## THE TASK
Count all lines holding "Design" in the data below and say the number, nothing more.

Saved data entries
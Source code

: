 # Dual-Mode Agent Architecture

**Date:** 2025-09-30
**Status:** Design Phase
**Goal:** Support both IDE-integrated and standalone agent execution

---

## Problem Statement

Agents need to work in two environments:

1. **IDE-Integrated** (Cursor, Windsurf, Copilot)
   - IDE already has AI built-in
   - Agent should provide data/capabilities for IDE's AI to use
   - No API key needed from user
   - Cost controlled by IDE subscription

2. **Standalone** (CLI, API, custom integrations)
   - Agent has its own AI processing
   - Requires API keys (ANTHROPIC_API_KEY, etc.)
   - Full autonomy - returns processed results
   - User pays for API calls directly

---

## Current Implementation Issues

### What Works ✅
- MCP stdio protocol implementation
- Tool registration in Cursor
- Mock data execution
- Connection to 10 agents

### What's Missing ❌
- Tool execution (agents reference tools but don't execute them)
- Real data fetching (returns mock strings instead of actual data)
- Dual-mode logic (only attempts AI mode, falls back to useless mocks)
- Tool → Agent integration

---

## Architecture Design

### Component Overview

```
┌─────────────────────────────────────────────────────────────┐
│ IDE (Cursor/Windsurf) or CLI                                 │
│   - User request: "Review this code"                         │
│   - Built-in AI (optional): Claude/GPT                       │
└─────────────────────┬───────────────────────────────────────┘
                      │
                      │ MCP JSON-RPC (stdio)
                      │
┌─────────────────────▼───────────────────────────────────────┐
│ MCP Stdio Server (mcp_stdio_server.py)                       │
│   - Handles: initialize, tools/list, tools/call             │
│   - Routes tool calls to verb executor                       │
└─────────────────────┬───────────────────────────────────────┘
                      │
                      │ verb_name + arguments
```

## WRITTEN SOLUTION
2